Das Berliner Ballettdrama nimmt kein Ende. Der Intendant des Staatsballetts Berlin, Nacho Duato, hat in der vergangenen Woche Kultursenator Klaus Lederer schriftlich darüber informiert, dass er ein Jahr früher, nämlich im Sommer 2018 aus seinem Vertrag entlassen werden möchte. Vorbehaltlich der Zustimmung durch den Stiftungsrat will Lederer dem Wunsch entsprechen, wie er eben mitteilen ließ. Stattdessen soll der Schwede Johannes Öhman, das zweitklassige Klassikfeigenblatt der designierten Chefin Sasha Waltz, bereits ein Jahr früher dieser den Weg freischlagen.

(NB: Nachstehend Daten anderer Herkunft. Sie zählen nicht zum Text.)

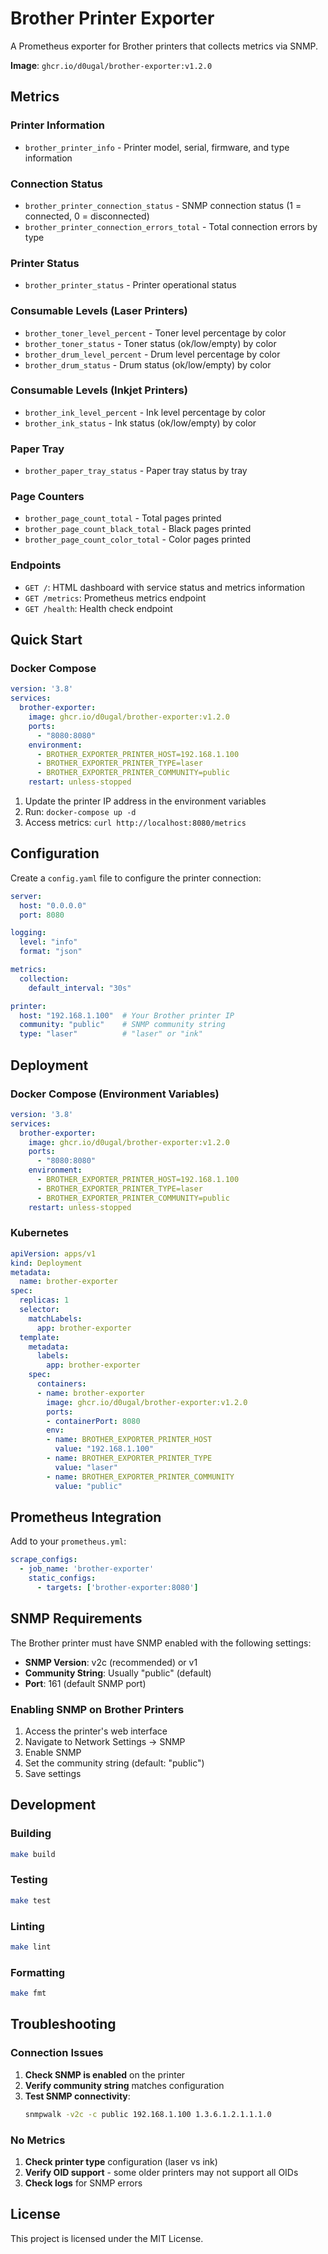# Brother Printer Exporter

A Prometheus exporter for Brother printers that collects metrics via SNMP.

**Image**: `ghcr.io/d0ugal/brother-exporter:v1.2.0`

## Metrics

### Printer Information
- `brother_printer_info` - Printer model, serial, firmware, and type information

### Connection Status
- `brother_printer_connection_status` - SNMP connection status (1 = connected, 0 = disconnected)
- `brother_printer_connection_errors_total` - Total connection errors by type

### Printer Status
- `brother_printer_status` - Printer operational status

### Consumable Levels (Laser Printers)
- `brother_toner_level_percent` - Toner level percentage by color
- `brother_toner_status` - Toner status (ok/low/empty) by color
- `brother_drum_level_percent` - Drum level percentage by color
- `brother_drum_status` - Drum status (ok/low/empty) by color

### Consumable Levels (Inkjet Printers)
- `brother_ink_level_percent` - Ink level percentage by color
- `brother_ink_status` - Ink status (ok/low/empty) by color

### Paper Tray
- `brother_paper_tray_status` - Paper tray status by tray

### Page Counters
- `brother_page_count_total` - Total pages printed
- `brother_page_count_black_total` - Black pages printed
- `brother_page_count_color_total` - Color pages printed

### Endpoints
- `GET /`: HTML dashboard with service status and metrics information
- `GET /metrics`: Prometheus metrics endpoint
- `GET /health`: Health check endpoint

## Quick Start

### Docker Compose

```yaml
version: '3.8'
services:
  brother-exporter:
    image: ghcr.io/d0ugal/brother-exporter:v1.2.0
    ports:
      - "8080:8080"
    environment:
      - BROTHER_EXPORTER_PRINTER_HOST=192.168.1.100
      - BROTHER_EXPORTER_PRINTER_TYPE=laser
      - BROTHER_EXPORTER_PRINTER_COMMUNITY=public
    restart: unless-stopped
```

1. Update the printer IP address in the environment variables
2. Run: `docker-compose up -d`
3. Access metrics: `curl http://localhost:8080/metrics`

## Configuration

Create a `config.yaml` file to configure the printer connection:

```yaml
server:
  host: "0.0.0.0"
  port: 8080

logging:
  level: "info"
  format: "json"

metrics:
  collection:
    default_interval: "30s"

printer:
  host: "192.168.1.100"  # Your Brother printer IP
  community: "public"    # SNMP community string
  type: "laser"          # "laser" or "ink"
```

## Deployment

### Docker Compose (Environment Variables)

```yaml
version: '3.8'
services:
  brother-exporter:
    image: ghcr.io/d0ugal/brother-exporter:v1.2.0
    ports:
      - "8080:8080"
    environment:
      - BROTHER_EXPORTER_PRINTER_HOST=192.168.1.100
      - BROTHER_EXPORTER_PRINTER_TYPE=laser
      - BROTHER_EXPORTER_PRINTER_COMMUNITY=public
    restart: unless-stopped
```

### Kubernetes

```yaml
apiVersion: apps/v1
kind: Deployment
metadata:
  name: brother-exporter
spec:
  replicas: 1
  selector:
    matchLabels:
      app: brother-exporter
  template:
    metadata:
      labels:
        app: brother-exporter
    spec:
      containers:
      - name: brother-exporter
        image: ghcr.io/d0ugal/brother-exporter:v1.2.0
        ports:
        - containerPort: 8080
        env:
        - name: BROTHER_EXPORTER_PRINTER_HOST
          value: "192.168.1.100"
        - name: BROTHER_EXPORTER_PRINTER_TYPE
          value: "laser"
        - name: BROTHER_EXPORTER_PRINTER_COMMUNITY
          value: "public"
```

## Prometheus Integration

Add to your `prometheus.yml`:

```yaml
scrape_configs:
  - job_name: 'brother-exporter'
    static_configs:
      - targets: ['brother-exporter:8080']
```

## SNMP Requirements

The Brother printer must have SNMP enabled with the following settings:

- **SNMP Version**: v2c (recommended) or v1
- **Community String**: Usually "public" (default)
- **Port**: 161 (default SNMP port)

### Enabling SNMP on Brother Printers

1. Access the printer's web interface
2. Navigate to Network Settings → SNMP
3. Enable SNMP
4. Set the community string (default: "public")
5. Save settings

## Development

### Building

```bash
make build
```

### Testing

```bash
make test
```

### Linting

```bash
make lint
```

### Formatting

```bash
make fmt
```

## Troubleshooting

### Connection Issues

1. **Check SNMP is enabled** on the printer
2. **Verify community string** matches configuration
3. **Test SNMP connectivity**:
   ```bash
   snmpwalk -v2c -c public 192.168.1.100 1.3.6.1.2.1.1.1.0
   ```

### No Metrics

1. **Check printer type** configuration (laser vs ink)
2. **Verify OID support** - some older printers may not support all OIDs
3. **Check logs** for SNMP errors

## License

This project is licensed under the MIT License.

Lederer, der schon bei dem von ihm zwar öffentlich angezweifelten Chris Dercon als neuem Volksbühnenchef, alles laufen lässt, konnte sich offenbar auch bei der Baustelle Staatsballett nicht durchsetzen. Schließlich hat sein Chef, der Regierende Bürgermeister Michael Müller, kurz vor Ablauf der letzten Legislaturperiode mit zweifelhafter Legitimation durch einen nur noch rudimentär vorhandenen Stiftungsrat diese Lösung durchgeboxt – am nicht informierten Ballett vorbei, das inzwischen weit über 20.000, zum Teil prominente Proteststimmen gegen diese Lösung gesammelt hat.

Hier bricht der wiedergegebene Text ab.